Practice A01 |
\(\displaystyle{\lim_{x\to\pi/2}{\left[\frac{\tan(2x)}{x-\pi/2}\right]}}\) |
If we plug in \( \pi/2 \) for x, we get \( 0/0 \) which is indeterminate. This means we can use L'Hôpital's Rule.
\(\displaystyle{ \lim_{x \to \pi/2}{\left[ \frac{\tan(2x)}{x-\pi/2} \right]} = }\)
\(\displaystyle{\lim_{x \to \pi/2}{\left[ \frac{2 \sec^2(2x)}{1} \right]} = 2 \sec^2(\pi) = 2 }\)
Note: You could also solve this using trig identities (but that's a lot more work).
Practice A01 Final Answer |
\(\displaystyle{\lim_{x\to\pi/2}{\left[\frac{\tan(2x)}{x-\pi/2}\right]}=2}\) |
Practice A02 |
\(\displaystyle{\lim_{x\to2}{\left[\frac{3x^2-x-10}{x^2-4}\right]}}\) |
First of all, you always want to try direct substitution. When you do this, you get \(0/0\) which is indeterminate.
There are at least two ways to solve this.
We will solve it using L'Hôpital's Rule here. See the
finite limits page for an alternative solution.
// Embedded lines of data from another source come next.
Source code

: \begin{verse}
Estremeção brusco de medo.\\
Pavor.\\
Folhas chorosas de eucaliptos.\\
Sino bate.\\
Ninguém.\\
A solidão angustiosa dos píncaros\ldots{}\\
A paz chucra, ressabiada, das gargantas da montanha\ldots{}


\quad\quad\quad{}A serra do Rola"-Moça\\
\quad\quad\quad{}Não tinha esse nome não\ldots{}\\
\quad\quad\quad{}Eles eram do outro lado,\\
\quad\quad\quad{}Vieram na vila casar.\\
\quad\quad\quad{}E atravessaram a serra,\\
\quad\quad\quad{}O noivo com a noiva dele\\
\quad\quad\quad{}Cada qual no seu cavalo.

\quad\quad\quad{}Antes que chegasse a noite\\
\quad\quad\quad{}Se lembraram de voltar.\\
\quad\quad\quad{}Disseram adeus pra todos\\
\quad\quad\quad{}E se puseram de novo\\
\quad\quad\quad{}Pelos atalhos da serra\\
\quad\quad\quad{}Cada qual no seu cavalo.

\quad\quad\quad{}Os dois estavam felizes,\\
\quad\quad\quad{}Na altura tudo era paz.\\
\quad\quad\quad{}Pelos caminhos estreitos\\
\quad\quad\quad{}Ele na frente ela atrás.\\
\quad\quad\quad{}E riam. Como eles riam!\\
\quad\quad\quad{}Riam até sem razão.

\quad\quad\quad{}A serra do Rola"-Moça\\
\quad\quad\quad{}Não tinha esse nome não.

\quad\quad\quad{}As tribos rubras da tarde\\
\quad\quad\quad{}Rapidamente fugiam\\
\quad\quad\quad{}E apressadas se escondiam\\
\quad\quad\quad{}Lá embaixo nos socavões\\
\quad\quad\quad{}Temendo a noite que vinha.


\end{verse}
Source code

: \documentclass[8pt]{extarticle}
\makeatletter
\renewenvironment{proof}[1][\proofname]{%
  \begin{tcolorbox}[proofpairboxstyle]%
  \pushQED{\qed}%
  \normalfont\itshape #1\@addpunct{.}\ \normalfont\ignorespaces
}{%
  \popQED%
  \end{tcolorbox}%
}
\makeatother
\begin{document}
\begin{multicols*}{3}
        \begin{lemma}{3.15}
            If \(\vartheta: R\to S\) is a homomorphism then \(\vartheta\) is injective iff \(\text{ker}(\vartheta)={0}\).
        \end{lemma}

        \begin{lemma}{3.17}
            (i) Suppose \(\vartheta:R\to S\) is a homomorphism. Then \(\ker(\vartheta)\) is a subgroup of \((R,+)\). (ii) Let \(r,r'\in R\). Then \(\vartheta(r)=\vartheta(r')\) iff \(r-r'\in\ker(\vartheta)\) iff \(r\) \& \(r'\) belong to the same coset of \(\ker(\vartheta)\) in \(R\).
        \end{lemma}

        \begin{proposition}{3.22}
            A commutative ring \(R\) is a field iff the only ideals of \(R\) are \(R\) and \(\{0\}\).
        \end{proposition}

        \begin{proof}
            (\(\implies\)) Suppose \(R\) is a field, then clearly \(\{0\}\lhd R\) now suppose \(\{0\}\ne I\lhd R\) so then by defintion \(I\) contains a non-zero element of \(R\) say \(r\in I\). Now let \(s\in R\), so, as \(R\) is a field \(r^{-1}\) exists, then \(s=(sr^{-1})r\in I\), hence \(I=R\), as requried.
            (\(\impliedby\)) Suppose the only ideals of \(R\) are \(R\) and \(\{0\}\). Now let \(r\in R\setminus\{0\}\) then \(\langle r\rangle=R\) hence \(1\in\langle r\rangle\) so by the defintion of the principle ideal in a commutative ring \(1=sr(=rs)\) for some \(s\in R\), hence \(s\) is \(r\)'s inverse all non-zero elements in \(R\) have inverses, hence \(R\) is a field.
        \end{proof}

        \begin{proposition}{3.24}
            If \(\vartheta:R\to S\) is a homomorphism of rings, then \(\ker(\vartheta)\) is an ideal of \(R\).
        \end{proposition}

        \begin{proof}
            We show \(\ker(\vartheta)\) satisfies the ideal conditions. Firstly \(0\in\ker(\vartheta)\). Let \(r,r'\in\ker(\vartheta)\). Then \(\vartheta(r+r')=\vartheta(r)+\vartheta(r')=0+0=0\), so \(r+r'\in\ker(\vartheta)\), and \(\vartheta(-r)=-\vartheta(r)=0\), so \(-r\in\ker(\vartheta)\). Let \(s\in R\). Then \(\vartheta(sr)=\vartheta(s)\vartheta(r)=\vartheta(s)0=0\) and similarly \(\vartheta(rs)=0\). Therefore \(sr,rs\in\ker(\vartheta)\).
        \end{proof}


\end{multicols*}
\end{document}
\(\displaystyle{ \lim_{x \to 2} \left[ \frac{3x^2-x-10}{x^2-4} \right] = }\) \(\displaystyle{
\lim_{x \to 2} \left[ \frac{6x-1}{2x} \right] = }\) \(\displaystyle{
\frac{6(2)-1}{2(2)} = 11/4 }\)
Remember: You can use L'Hôpital's Rule only if you have an indeterminate form.
Practice A02 Final Answer |
\(\displaystyle{\lim_{x\to2}{\left[\frac{3x^2-x-10}{x^2-4}\right]}=11/4}\) |
Practice A03 |
\(\displaystyle{\lim_{x\to3}{\left[\frac{x^4-81}{2x^2-5x-3}\right]}}\) |
First of all, you always want to try direct substitution. When you do this, you get \(0/0\) which is indeterminate.
There are at least two ways to solve this.
We will solve it using L'Hôpital's Rule here. See the finite limits page for an alternative solution.
\(\displaystyle{
\lim_{x \to 3}{ \left[\frac{x^4-81}{2x^2-5x-3}\right] } = }\) \(\displaystyle{
\lim_{x \to 3}{ \left[\frac{4x^3}{4x-5}\right] } = \frac{4(3)^3}{4(3)-5} = 108/7 }\)
Remember: You can use L'Hôpital's Rule only if you have an indeterminate form.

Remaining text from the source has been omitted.